Fiche ATSEM · Communication & vie scolaire

La communication professionnelle de l'ATSEM

Adapter son message, ses interlocuteurs et son canal dans le cadre scolaire

Définition et enjeux

La communication professionnelle désigne l'ensemble des échanges (verbaux, écrits, non verbaux) que l'ATSEM entretient dans l'exercice de ses fonctions, avec des interlocuteurs variés : enfants, enseignant, autres ATSEM, direction, personnel de restauration et d'entretien, parents, agents de la commune. Elle se distingue de la communication privée par son cadre : elle engage l'agent en tant que représentant du service public, elle est soumise à l'obligation de neutralité et de réserve, et elle poursuit un but professionnel (transmettre une information utile, coordonner une action, assurer la sécurité de l'enfant). Bien communiquer, c'est faire passer un message clair et compris, au bon moment et à la bonne personne.

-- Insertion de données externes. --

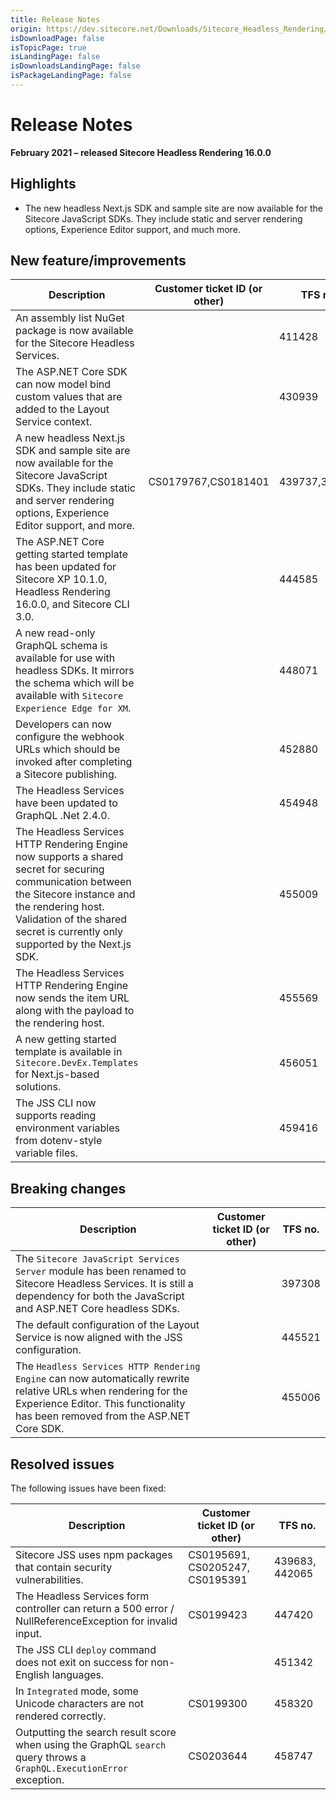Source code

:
 ```yaml
---
title: Release Notes
origin: https://dev.sitecore.net/Downloads/Sitecore_Headless_Rendering/16x/Sitecore_Headless_Rendering_1600/Release_Notes
isDownloadPage: false
isTopicPage: true
isLandingPage: false
isDownloadsLandingPage: false
isPackageLandingPage: false
---
```


# Release Notes

**February 2021 – released Sitecore Headless Rendering 16.0.0**

## Highlights

-   The new headless Next.js SDK and sample site are now available for the Sitecore JavaScript SDKs. They include static and server rendering options, Experience Editor support, and much more.

## New feature/improvements

 | Description | Customer ticket ID (or other) | TFS no. |
 | --- | --- | --- |
 | An assembly list NuGet package is now available for the Sitecore Headless Services. |  | 411428 |
 | The ASP.NET Core SDK can now model bind custom values that are added to the Layout Service context.​ |  | 430939 |
 | A new headless Next.js SDK and sample site are now available for the Sitecore JavaScript SDKs. They include static and server rendering options, Experience Editor support, and more.​ | CS0179767,CS0181401 | 439737,398529 |
 | The ASP.NET Core getting started template has been updated for Sitecore XP 10.1.0, Headless Rendering 16.0.0, and Sitecore CLI 3.0. |  | 444585 |
 | A new read-only GraphQL schema is available for use with headless SDKs. It mirrors the schema which will be available with `Sitecore Experience Edge for XM`. |  | 448071 |
 | ​Developers can now configure the webhook URLs which should be invoked after completing a Sitecore publishing. |  | 452880 |
 | ​The Headless Services have been updated to GraphQL .Net 2.4.0. |  | 454948 |
 | The Headless Services HTTP Rendering Engine now supports a shared secret for securing communication between the Sitecore instance and the rendering host. Validation of the shared secret is currently only supported by the Next.js SDK. |  | 455009 |
 | The Headless Services HTTP Rendering Engine now sends the item URL along with the payload to the rendering host. |  | 455569 |
 | ​A new getting started template is available in `Sitecore.DevEx.Templates` for Next.js-based solutions. |  | 456051 |
 | The JSS CLI now supports reading environment variables from dotenv-style variable files.​ |  | 459416 |

## Breaking changes

 | Description | Customer ticket ID (or other) | TFS no. |
 | --- | --- | --- |
 | The `Sitecore JavaScript Services Server` module has been renamed to Sitecore Headless Services. It is still a dependency for both the JavaScript and ASP.NET Core headless SDKs. |  | 397308 |
 | The default configuration of the Layout Service is now aligned with the JSS configuration. |  | 445521 |  |
 | The `Headless Services HTTP Rendering Engine` can now automatically rewrite relative URLs when rendering for the Experience Editor. This functionality has been removed from the ASP.NET Core SDK. |  | 455006 |

## Resolved issues

The following issues have been fixed:

 | Description | Customer ticket ID (or other) | TFS no. |
 | --- | --- | --- |
 | Sitecore JSS uses npm packages that contain security vulnerabilities.​ | CS0195691, CS0205247, CS0195391 | 439683, 442065 |
 | The Headless Services form controller can return a 500 error / NullReferenceException for invalid input.​ | CS0199423 | 447420 |
 | The JSS CLI `deploy` command does not exit on success for non-English languages. |  | 451342 |
 | In `Integrated` mode, some Unicode characters are not rendered correctly​. | CS0199300 | 458320 |
 | Outputting the search result score when using the GraphQL `search` query throws a `GraphQL.ExecutionError` exception.​ | CS0203644 | 458747 |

Le schéma de la communication

Toute communication repose sur un émetteur qui transmet un message à un récepteur via un canal (oral, écrit, geste), avec un retour (feed-back) qui confirme la bonne réception. Des éléments perturbateurs (le bruit d'une classe, un mot mal compris, une émotion, un préjugé) peuvent altérer le message. L'ATSEM doit donc vérifier que son message est reçu : reformulation, contact visuel avec l'enfant, confirmation avec l'enseignant. La communication est efficace quand le sens compris par le récepteur correspond à l'intention de l'émetteur.

Verbal, para-verbal et non verbal

Le message ne passe pas que par les mots. Le verbal (le contenu, le vocabulaire choisi), le para-verbal (ton, débit, volume de la voix) et le non verbal (posture, gestes, regard, expression du visage, distance) doivent être cohérents. Avec de jeunes enfants, le non verbal est prépondérant : un sourire, se mettre à leur hauteur, une voix calme rassurent plus qu'un long discours. Un ton sec accompagné de mots gentils crée une dissonance qui déstabilise. L'ATSEM veille à un langage adapté à l'âge, sans infantilisation excessive ni vocabulaire trop abstrait.

Adapter sa communication à l'interlocuteur

On ne s'adresse pas de la même façon à un enfant de trois ans, à un enseignant ou à un parent. Avec l'enfant : phrases courtes, concrètes, consignes positives (dire ce qu'il faut faire plutôt qu'une succession d'interdits). Avec l'enseignant : une information factuelle, précise, au bon moment (pas de sujet important lancé en pleine activité). Avec la hiérarchie : respect de la voie hiérarchique et du registre soutenu. Avec les parents : courtoisie, neutralité, et renvoi vers l'enseignant ou la direction pour tout ce qui relève de la pédagogie ou de l'évaluation de l'enfant.

Les obstacles et la qualité de la communication

Les principaux obstacles sont l'implicite (croire que l'autre a compris sans vérifier), les émotions non maîtrisées, les jugements de valeur, l'interruption, le manque de disponibilité. Une communication professionnelle de qualité est claire, factuelle, respectueuse, adaptée et opportune. Elle sépare les faits (ce qui est observé) des interprétations (ce qu'on en déduit). Elle privilégie le 'je' descriptif ('j'ai vu que...') plutôt que l'accusation ('tu fais toujours...').

À retenir

  • La communication professionnelle engage l'agent comme représentant du service public : neutralité, réserve, courtoisie.
  • Un message n'est efficace que s'il est compris : vérifier par la reformulation et le feed-back.
  • Verbal, para-verbal et non verbal doivent être cohérents ; avec les jeunes enfants le non verbal prime.
  • Adapter le registre et le canal à chaque interlocuteur (enfant, enseignant, hiérarchie, parent).
  • Séparer les faits des interprétations et privilégier un langage factuel et positif.
  • Le bon moment et la bonne personne comptent autant que le contenu du message.

Pièges fréquents

  • Croire que communiquer = parler : écouter et observer font partie de la communication.
  • Confondre communication professionnelle et échange amical ou privé.
  • Aborder un sujet sensible avec l'enseignant en pleine activité devant les enfants.
  • Employer un ton en contradiction avec ses mots (dissonance para-verbale).
  • Se placer sur un registre pédagogique face aux parents, qui relève de l'enseignant.